Start of Given data
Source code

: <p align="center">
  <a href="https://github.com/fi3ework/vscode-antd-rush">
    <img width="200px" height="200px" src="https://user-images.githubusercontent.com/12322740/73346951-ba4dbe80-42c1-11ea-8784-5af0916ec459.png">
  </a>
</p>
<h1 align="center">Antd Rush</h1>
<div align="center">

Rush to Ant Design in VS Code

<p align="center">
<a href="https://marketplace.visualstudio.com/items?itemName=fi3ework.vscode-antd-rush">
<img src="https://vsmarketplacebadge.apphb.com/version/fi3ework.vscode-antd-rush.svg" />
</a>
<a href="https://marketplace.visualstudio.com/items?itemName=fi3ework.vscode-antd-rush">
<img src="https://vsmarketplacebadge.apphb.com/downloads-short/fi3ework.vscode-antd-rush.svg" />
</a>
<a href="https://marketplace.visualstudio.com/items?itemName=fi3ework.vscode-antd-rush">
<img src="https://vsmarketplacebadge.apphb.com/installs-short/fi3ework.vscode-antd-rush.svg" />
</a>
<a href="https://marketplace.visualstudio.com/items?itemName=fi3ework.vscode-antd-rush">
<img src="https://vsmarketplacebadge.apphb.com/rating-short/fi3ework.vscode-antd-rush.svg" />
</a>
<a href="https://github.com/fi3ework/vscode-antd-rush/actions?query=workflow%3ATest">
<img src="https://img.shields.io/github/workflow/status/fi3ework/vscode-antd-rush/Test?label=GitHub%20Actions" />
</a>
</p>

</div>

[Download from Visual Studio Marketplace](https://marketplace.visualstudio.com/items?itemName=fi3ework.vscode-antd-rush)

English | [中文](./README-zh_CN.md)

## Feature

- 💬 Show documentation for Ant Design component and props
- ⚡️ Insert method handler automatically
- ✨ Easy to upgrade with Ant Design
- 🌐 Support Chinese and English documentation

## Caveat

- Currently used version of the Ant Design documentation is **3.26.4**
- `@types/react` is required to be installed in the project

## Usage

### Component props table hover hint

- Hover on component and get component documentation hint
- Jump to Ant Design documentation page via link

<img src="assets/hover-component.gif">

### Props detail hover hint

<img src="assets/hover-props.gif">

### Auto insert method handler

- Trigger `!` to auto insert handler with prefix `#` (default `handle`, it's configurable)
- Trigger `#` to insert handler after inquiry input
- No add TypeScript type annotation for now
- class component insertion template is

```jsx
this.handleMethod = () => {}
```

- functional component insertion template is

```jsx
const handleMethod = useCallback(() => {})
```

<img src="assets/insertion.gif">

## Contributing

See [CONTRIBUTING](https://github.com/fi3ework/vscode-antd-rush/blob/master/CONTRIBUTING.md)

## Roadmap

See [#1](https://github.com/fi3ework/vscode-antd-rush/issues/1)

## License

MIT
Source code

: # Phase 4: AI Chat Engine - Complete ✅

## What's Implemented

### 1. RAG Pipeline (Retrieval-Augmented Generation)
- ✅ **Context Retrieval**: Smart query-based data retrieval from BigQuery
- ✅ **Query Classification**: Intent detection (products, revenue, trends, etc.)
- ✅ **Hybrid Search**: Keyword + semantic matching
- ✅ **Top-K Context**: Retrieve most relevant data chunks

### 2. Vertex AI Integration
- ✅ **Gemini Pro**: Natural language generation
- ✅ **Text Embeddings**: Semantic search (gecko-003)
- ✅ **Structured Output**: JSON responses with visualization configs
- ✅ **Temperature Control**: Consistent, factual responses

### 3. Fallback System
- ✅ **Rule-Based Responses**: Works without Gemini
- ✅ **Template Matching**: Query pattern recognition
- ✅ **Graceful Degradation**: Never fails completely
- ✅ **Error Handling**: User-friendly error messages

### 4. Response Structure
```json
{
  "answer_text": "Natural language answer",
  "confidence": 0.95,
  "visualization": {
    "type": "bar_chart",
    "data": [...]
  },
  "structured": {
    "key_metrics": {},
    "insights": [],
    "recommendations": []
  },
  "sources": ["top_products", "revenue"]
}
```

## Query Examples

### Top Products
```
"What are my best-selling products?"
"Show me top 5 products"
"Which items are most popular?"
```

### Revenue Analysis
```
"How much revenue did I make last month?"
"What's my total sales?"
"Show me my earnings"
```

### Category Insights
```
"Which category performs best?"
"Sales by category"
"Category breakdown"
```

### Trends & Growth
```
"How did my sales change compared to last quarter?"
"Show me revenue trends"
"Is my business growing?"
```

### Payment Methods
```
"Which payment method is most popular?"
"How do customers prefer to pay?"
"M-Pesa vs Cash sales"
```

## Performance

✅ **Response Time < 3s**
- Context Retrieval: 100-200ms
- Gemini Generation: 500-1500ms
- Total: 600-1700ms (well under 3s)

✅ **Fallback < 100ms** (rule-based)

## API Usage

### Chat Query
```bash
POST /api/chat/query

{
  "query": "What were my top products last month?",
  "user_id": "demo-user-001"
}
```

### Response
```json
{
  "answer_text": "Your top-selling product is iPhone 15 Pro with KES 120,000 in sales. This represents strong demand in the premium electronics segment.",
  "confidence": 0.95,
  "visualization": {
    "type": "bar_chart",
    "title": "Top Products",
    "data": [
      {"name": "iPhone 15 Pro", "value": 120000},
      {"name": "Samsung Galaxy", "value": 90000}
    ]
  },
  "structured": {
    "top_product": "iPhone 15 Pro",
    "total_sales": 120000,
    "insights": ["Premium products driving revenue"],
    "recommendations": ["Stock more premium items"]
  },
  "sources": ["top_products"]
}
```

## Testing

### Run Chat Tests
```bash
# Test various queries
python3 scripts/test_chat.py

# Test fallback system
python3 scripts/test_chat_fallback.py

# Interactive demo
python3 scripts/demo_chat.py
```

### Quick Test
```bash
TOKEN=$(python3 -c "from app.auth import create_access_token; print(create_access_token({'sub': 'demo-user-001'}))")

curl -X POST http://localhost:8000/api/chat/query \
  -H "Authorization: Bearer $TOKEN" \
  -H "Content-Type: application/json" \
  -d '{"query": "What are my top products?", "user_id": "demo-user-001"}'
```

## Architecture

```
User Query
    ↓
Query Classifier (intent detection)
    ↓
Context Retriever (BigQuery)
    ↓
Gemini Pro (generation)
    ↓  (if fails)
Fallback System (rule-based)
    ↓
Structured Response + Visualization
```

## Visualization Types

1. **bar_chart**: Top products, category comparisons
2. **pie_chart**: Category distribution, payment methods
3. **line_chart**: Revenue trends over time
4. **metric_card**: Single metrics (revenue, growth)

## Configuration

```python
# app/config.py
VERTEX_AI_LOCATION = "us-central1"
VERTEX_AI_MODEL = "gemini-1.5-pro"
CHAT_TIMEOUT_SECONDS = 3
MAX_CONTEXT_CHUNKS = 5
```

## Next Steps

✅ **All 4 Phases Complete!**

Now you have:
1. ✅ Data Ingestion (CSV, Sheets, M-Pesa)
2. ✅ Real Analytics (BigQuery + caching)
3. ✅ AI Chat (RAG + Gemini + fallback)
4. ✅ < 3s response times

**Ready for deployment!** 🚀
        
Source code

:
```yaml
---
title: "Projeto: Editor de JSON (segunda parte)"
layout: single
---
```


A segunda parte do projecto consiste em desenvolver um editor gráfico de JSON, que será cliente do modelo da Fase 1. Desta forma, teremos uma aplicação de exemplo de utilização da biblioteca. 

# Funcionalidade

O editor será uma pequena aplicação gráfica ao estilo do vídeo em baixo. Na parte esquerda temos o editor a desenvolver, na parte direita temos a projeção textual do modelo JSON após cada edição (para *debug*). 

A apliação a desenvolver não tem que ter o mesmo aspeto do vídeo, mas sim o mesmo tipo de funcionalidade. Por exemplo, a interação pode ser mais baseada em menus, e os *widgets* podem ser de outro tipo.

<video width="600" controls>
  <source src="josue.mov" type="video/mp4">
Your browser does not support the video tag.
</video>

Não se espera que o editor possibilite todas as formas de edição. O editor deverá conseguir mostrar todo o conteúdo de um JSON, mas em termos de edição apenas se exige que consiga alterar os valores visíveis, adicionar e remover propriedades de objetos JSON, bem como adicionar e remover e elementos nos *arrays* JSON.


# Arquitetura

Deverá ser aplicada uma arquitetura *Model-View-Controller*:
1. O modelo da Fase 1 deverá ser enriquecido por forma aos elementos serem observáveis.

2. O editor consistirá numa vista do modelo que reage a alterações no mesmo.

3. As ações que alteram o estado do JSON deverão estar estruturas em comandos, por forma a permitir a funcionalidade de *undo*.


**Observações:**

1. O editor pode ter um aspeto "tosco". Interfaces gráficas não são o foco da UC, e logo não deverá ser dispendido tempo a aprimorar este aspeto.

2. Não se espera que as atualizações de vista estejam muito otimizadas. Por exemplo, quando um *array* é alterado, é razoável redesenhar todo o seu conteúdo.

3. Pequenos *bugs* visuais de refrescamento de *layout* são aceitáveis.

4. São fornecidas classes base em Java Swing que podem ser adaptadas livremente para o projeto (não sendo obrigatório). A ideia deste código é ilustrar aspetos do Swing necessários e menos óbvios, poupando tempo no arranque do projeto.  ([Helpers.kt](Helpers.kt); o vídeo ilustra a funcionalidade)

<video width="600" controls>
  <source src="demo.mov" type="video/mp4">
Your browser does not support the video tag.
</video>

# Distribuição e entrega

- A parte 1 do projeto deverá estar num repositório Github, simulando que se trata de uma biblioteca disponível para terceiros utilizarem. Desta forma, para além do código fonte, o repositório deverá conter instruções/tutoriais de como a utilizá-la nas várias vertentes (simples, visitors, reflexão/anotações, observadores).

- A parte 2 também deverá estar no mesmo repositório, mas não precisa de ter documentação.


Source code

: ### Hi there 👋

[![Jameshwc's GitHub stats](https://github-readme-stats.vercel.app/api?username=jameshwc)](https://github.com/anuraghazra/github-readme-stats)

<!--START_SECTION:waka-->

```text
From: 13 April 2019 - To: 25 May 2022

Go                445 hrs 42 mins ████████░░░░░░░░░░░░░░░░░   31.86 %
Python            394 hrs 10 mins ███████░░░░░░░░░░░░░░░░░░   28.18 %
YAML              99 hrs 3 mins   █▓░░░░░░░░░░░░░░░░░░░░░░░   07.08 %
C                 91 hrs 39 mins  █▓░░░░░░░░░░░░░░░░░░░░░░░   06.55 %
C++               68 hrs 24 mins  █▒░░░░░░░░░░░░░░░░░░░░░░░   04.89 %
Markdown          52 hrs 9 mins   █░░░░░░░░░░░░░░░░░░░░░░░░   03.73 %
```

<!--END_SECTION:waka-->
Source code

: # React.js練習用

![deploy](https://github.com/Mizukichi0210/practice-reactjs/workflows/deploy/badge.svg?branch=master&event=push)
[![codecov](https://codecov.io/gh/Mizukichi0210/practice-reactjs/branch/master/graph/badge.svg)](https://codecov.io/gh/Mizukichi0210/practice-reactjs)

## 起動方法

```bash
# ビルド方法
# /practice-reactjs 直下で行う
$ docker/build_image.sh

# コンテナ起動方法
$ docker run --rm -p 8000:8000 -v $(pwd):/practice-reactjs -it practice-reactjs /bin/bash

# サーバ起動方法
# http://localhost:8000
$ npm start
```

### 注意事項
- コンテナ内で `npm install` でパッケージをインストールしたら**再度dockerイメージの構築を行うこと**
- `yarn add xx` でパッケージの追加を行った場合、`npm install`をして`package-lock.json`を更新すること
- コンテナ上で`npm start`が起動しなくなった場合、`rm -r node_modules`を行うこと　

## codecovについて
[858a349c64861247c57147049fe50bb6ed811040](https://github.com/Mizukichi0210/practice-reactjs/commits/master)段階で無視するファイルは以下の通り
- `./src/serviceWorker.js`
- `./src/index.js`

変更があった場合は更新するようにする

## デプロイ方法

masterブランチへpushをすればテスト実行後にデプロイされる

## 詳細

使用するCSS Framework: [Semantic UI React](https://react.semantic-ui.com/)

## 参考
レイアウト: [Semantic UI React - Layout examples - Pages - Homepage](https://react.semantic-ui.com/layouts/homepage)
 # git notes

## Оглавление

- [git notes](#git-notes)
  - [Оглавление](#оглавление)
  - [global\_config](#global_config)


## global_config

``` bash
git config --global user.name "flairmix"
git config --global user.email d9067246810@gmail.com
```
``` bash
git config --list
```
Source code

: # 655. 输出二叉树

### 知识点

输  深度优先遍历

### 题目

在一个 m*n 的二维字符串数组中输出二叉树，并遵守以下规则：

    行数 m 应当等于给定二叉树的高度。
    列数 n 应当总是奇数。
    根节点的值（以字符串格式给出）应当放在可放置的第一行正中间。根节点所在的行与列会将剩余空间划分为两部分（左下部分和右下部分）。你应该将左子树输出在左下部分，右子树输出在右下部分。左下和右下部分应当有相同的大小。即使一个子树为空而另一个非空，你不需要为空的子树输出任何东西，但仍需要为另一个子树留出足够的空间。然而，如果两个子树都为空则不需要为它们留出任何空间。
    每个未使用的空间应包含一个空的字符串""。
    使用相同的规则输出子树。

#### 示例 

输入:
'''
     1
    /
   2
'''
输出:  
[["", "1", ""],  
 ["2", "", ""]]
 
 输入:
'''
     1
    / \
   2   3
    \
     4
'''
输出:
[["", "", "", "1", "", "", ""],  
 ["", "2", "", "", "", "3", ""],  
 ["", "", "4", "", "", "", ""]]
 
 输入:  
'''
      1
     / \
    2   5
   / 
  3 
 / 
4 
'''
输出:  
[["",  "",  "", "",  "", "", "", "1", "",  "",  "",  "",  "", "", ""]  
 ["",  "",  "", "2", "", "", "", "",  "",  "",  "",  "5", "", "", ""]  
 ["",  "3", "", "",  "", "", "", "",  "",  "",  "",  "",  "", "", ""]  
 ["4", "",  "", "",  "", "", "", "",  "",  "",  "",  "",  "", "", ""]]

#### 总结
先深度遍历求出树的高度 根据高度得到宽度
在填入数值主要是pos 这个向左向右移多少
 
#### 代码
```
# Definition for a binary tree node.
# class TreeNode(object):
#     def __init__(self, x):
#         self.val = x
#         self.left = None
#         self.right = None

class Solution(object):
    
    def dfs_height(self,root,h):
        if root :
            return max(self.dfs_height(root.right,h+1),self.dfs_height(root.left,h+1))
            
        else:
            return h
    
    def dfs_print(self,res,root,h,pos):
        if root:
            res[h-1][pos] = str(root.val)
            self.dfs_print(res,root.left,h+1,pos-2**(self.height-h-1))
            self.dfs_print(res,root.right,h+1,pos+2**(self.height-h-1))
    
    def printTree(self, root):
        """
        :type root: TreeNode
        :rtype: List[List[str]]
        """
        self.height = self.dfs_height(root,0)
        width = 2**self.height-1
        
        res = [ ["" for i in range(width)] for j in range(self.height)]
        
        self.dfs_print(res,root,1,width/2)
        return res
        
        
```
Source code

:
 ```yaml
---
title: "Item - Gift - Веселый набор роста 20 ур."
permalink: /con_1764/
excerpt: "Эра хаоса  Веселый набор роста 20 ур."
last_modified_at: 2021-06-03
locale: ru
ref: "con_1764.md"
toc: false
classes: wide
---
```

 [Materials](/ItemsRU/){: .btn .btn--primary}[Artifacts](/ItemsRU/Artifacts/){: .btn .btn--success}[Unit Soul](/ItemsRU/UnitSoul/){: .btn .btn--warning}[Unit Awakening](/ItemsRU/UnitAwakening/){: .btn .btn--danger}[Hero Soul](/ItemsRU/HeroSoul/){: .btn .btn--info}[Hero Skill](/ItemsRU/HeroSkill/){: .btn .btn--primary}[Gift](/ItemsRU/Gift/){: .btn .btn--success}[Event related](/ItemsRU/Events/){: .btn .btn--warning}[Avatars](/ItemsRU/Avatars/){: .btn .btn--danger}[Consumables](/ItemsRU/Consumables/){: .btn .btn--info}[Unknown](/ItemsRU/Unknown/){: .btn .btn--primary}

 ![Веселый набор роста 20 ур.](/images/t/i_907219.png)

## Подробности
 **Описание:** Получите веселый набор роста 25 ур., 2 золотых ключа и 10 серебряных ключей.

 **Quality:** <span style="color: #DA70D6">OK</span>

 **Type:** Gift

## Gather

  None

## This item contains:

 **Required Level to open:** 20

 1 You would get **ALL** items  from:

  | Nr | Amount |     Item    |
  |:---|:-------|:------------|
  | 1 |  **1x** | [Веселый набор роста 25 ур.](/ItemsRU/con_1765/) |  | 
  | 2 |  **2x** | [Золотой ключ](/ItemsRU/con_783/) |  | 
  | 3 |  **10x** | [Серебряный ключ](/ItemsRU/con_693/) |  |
End of Given data
**Work to be completed**
Could you transcribe the entries above word for word, from the line with "# 655. 输出二叉树" down to the line with "根节点的值（以字符串格式给出", keeping both?

**Task result**
: # 655. 输出二叉树

### 知识点

输  深度优先遍历

### 题目

在一个 m*n 的二维字符串数组中输出二叉树，并遵守以下规则：

    行数 m 应当等于给定二叉树的高度。
    列数 n 应当总是奇数。
    根节点的值（以字符串格式给出）应当放在可放置的第一行正中间。根节点所在的行与列会将剩余空间划分为两部分（左下部分和右下部分）。你应该将左子树输出在左下部分，右子树输出在右下部分。左下和右下部分应当有相同的大小。即使一个子树为空而另一个非空，你不需要为空的子树输出任何东西，但仍需要为另一个子树留出足够的空间。然而，如果两个子树都为空则不需要为它们留出任何空间。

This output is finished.